Di seguito il Parla Come Magni inedito che, come ormai da tradizione, è stato recitato live alla PAPI Night (annuncio e resoconto).

Dichiarazioni di Franceschini nell’ultima giornata di campagna elettorale. Traduzione
In campagna elettorale ho visto un’Italia profondamente diversa da quella che viene trasmessa dal modello televisivo. E’ stato un macello, nei paesi non me conosceva nessuno, scendevo dal treno e la gente mi chiedeva come mai c’eravamo fermati e se il guasto era grave.
Un modello in cui conta solo il tuo successo individuale anche a costo di pestare i piedi di quelli che ti sono al fianco . Bersani ti aspetto al varco, stronzo.
La campagna elettorale è stata inquinata dal tema delle vicende personali del premier a nostro svantaggio.
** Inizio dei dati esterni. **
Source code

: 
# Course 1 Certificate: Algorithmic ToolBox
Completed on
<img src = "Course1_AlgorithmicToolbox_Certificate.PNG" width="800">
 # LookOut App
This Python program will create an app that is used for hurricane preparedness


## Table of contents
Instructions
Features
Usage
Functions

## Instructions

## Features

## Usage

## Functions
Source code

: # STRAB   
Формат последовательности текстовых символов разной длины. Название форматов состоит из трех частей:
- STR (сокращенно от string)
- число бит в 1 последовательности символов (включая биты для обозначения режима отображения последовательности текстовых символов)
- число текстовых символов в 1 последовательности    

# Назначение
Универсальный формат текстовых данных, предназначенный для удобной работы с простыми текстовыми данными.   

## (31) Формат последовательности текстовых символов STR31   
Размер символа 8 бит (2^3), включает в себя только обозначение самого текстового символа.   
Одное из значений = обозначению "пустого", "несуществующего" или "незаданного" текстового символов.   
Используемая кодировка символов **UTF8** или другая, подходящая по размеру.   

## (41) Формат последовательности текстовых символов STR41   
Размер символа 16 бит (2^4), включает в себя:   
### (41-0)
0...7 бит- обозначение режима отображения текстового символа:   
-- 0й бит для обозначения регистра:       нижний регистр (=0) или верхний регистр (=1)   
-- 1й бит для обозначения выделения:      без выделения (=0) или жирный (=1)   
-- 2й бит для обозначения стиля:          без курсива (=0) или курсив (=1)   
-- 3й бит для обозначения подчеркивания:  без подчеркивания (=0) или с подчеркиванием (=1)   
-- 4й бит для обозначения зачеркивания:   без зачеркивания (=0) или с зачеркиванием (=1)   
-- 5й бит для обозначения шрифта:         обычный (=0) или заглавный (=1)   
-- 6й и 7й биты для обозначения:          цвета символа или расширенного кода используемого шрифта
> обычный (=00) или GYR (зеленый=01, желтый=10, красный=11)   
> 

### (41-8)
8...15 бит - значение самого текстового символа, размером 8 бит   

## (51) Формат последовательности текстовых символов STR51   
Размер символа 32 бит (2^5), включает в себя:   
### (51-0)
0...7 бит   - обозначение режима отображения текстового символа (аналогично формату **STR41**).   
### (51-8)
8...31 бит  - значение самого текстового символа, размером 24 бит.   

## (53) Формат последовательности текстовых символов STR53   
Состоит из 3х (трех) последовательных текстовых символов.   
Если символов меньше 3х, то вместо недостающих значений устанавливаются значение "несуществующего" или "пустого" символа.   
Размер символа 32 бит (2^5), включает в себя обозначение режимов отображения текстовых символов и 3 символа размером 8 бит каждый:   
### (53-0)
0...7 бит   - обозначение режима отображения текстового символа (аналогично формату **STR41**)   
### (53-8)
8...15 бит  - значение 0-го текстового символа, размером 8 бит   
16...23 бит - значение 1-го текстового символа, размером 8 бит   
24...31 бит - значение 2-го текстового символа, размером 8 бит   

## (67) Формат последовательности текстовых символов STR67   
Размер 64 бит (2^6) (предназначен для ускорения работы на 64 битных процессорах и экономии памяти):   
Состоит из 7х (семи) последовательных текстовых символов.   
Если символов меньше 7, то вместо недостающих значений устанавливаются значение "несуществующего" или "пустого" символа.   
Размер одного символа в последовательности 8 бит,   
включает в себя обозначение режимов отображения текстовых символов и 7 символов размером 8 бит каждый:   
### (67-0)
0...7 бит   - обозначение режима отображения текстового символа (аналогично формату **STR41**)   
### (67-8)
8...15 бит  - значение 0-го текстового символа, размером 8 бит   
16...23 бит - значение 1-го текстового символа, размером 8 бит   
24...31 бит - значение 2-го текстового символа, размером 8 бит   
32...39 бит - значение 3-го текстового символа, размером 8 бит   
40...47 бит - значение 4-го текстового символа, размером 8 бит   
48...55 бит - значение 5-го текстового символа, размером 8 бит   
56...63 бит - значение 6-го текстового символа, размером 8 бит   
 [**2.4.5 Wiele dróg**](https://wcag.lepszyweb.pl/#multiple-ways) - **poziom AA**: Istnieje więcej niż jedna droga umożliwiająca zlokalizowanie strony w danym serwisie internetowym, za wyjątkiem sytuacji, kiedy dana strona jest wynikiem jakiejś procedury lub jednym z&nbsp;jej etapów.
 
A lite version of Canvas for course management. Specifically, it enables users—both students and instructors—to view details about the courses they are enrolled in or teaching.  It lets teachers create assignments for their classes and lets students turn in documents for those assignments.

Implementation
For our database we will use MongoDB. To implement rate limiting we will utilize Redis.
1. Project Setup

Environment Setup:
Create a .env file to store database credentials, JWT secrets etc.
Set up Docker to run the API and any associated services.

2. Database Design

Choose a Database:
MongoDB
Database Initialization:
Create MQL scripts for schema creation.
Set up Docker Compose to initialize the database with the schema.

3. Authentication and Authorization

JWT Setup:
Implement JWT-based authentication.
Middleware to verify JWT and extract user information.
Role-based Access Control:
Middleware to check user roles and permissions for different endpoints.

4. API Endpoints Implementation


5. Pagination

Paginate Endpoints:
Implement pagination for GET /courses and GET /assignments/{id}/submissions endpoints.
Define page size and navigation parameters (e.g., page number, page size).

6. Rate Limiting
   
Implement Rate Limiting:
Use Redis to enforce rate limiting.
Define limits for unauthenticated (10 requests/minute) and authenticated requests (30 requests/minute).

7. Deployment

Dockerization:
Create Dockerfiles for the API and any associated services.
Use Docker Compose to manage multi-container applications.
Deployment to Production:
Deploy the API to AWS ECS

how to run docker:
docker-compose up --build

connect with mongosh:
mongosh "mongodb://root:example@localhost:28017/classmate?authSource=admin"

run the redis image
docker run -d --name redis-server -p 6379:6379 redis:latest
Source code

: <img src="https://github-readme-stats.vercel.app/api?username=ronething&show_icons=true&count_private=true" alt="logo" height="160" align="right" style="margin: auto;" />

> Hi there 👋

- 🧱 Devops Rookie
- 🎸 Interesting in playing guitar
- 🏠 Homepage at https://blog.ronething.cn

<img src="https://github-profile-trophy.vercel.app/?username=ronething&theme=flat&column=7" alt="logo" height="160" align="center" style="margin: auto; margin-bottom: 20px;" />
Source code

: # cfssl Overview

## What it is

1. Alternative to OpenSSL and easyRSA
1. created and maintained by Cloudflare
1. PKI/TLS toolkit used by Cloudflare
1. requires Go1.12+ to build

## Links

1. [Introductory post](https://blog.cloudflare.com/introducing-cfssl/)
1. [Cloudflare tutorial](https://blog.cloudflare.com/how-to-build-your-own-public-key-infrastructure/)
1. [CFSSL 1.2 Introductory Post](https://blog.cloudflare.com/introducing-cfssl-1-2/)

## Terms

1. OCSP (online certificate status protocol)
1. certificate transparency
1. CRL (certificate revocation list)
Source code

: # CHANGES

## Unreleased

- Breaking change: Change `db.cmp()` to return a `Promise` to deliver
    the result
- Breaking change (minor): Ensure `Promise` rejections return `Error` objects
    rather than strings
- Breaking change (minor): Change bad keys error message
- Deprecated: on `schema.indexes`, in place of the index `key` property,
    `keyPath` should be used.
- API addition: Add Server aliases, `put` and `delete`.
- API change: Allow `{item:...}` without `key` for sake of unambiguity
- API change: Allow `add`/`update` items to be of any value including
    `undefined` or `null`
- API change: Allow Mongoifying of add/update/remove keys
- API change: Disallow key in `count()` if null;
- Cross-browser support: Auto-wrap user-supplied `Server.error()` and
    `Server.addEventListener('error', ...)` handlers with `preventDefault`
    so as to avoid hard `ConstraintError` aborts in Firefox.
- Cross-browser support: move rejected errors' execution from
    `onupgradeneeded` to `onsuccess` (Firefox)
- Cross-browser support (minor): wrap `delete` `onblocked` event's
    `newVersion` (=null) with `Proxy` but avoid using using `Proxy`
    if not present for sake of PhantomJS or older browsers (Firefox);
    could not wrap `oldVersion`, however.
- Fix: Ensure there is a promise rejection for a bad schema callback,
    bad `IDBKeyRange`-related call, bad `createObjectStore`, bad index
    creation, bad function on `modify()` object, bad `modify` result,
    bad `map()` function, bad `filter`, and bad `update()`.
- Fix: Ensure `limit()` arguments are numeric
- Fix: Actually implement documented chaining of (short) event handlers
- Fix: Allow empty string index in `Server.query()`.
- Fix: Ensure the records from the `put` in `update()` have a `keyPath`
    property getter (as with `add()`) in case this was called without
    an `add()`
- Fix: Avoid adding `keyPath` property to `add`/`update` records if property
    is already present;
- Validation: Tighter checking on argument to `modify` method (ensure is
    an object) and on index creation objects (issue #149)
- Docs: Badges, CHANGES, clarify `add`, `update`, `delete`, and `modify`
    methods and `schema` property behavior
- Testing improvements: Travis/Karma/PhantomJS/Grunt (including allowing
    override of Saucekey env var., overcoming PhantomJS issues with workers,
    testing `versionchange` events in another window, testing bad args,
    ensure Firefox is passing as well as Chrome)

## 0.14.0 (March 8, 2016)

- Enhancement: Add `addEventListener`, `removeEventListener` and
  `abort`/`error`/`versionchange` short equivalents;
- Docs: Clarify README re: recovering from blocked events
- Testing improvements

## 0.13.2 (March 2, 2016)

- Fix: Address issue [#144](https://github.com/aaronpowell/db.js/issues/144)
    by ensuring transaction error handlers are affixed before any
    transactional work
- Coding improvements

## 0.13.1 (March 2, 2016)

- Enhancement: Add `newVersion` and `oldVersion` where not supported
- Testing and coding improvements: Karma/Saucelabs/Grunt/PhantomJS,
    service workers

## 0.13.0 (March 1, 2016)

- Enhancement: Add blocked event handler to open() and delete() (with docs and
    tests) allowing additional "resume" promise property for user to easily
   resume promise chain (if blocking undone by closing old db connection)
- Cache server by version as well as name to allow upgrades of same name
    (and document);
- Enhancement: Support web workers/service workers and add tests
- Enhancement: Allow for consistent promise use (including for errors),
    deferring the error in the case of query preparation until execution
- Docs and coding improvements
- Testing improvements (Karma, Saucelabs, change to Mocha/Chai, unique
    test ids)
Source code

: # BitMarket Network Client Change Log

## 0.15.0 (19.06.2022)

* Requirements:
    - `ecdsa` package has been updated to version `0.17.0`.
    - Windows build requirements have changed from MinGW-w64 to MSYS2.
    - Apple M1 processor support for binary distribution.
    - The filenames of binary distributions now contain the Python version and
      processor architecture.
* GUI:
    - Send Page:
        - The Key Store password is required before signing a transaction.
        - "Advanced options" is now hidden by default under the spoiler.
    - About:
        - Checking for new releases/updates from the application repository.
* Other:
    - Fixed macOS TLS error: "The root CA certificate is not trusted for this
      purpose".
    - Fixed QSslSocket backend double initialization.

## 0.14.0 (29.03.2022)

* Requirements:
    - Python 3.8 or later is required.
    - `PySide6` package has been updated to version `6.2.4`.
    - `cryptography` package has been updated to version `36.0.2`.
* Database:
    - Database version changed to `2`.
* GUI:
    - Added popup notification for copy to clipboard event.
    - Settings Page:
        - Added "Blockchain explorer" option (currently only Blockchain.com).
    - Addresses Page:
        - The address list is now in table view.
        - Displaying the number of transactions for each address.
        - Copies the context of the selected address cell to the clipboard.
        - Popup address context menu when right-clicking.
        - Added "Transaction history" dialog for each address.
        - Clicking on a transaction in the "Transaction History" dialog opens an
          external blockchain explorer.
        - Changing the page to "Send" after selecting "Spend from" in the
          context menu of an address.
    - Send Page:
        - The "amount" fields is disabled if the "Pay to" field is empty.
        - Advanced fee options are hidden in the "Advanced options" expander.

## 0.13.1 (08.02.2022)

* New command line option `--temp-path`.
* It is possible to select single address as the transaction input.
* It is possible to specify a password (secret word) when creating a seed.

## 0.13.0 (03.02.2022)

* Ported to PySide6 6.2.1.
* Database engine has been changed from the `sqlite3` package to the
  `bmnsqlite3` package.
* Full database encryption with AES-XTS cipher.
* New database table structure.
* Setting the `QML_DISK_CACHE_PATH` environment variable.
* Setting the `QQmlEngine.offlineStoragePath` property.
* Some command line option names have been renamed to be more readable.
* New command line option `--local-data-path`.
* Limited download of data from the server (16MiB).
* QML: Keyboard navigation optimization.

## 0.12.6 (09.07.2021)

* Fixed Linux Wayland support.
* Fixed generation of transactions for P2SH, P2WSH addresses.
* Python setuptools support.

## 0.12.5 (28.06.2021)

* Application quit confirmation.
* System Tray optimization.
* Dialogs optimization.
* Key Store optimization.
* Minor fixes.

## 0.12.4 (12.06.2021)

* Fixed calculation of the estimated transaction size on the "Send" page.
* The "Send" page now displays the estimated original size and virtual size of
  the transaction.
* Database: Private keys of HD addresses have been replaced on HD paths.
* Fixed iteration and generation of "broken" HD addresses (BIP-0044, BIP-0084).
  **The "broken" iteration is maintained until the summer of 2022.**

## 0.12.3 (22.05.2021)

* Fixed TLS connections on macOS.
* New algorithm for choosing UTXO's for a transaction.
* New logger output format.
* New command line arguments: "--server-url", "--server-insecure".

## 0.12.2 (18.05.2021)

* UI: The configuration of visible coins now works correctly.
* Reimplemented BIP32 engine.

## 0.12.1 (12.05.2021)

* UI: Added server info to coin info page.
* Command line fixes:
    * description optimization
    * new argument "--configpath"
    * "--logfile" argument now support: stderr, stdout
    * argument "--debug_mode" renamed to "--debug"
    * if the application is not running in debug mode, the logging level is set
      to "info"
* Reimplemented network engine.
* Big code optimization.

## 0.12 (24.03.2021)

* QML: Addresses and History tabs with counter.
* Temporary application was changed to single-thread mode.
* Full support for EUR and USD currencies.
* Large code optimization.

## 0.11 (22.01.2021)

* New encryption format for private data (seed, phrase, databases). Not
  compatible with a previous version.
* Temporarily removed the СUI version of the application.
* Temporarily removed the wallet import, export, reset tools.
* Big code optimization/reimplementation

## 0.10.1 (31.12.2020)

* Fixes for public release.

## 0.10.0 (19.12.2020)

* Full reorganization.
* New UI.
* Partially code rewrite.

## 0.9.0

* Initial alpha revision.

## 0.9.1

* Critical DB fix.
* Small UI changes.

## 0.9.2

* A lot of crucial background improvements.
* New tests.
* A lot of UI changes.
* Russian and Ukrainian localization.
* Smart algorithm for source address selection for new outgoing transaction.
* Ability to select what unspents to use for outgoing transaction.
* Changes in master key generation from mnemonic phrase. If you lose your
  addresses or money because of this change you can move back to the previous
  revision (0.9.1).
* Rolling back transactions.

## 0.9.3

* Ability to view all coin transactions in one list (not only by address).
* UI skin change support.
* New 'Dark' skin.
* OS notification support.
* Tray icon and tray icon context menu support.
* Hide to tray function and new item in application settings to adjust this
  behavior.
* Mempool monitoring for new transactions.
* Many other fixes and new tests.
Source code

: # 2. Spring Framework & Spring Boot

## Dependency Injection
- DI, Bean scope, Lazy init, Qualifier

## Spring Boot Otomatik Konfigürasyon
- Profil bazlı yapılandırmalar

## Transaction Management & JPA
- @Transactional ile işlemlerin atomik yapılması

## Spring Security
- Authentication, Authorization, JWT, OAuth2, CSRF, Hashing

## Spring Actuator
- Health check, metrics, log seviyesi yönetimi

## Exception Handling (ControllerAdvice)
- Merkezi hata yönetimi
A noi interessava parlare dei contenuti e delle cose da fare. Madò che culo, nce se crede. Ormai s’eravamo rassegnati, a sto giro c’era da parlà de cose concrete, bisognava esprime na posizione unitaria su qualcosa, e invece arrivano le foto dei culi a Villa Certosa. Na manna dal cielo.
Quella di Veltroni era una sfida per il governo del paese ora invece siamo all’opposizione. Il progetto del Pd durerà decenni, non è un simbolo per le elezioni successive. Quella di Veltroni era una partita a carte, ci aveva convinti di avere un poker d’assi, ed era anche vero, poi c’hanno spiegato che stavamo a giocà a scopa. Comunque penso che nel giro di una trentina d’anni riusciremo a mette su un bel soggetto politico.
In tutto il mondo i leader sono tutti pro-tempore, solo nella destra c’è un padrone totale, con uno che comanda e agli altri non è consentito il dissenso. Beato a lui cazzo, ogni tanto me lo chiedo come ce se sente a esse il capo di qualcosa. Poi guardo il calendario, e ottobre è sempre più vicino.

1 Comment on “Parla Come Magni /18. Na manna dal cielo.”

  1. #1 Marilena
    on Giu 8th, 2009 at 12:09

    stupende le traduzioni, ahaha!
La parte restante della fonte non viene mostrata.